▸ **Dataset entries**
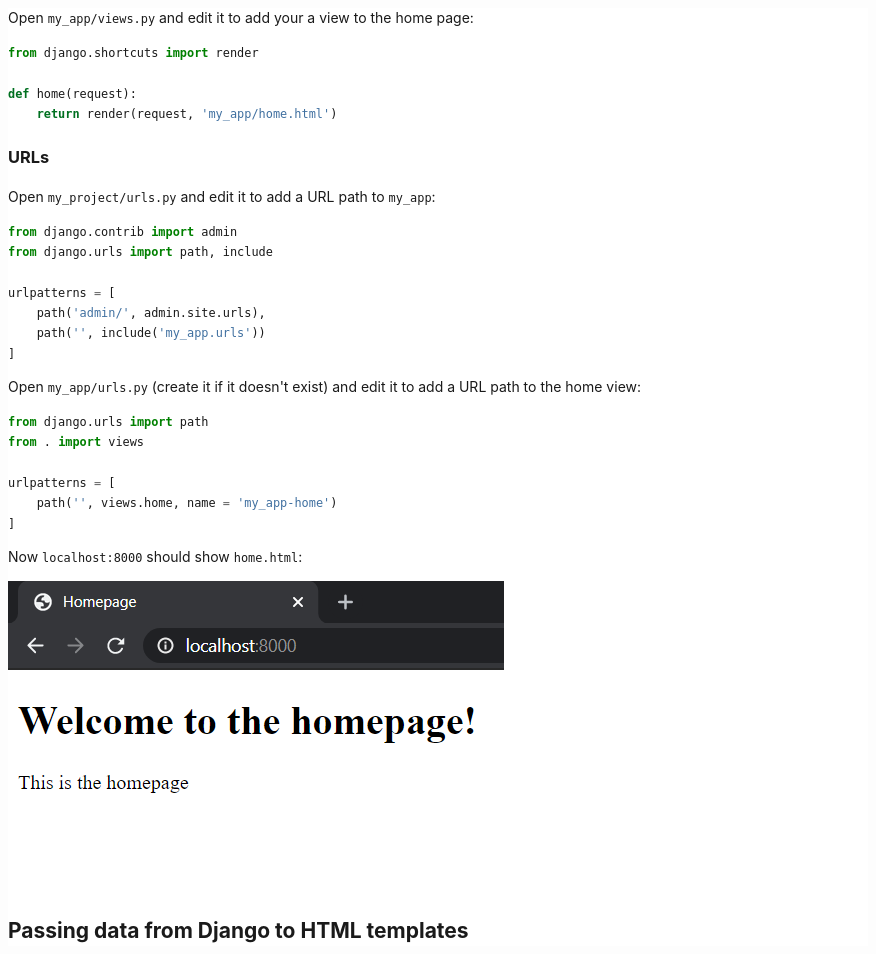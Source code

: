 Open `my_app/views.py` and edit it to add your a view to the home page:

```python
from django.shortcuts import render

def home(request):
    return render(request, 'my_app/home.html')
```

### URLs

Open `my_project/urls.py` and edit it to add a URL path to `my_app`:

```python
from django.contrib import admin
from django.urls import path, include

urlpatterns = [
    path('admin/', admin.site.urls),
    path('', include('my_app.urls'))
]
```

Open `my_app/urls.py` (create it if it doesn't exist) and edit it to add a URL path to the home view:

```python
from django.urls import path
from . import views

urlpatterns = [
    path('', views.home, name = 'my_app-home')
]
```

Now `localhost:8000` should show `home.html`:

![figure1_homepage](figure1_homepage.PNG)

## Passing data from Django to HTML templates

▸ **Task details**
Look through the records above and please copy every line in which the string "import" occurs.

▸ **Answer box**
from django.shortcuts import render
from django.contrib import admin
from django.urls import path, include
from django.urls import path
from . import views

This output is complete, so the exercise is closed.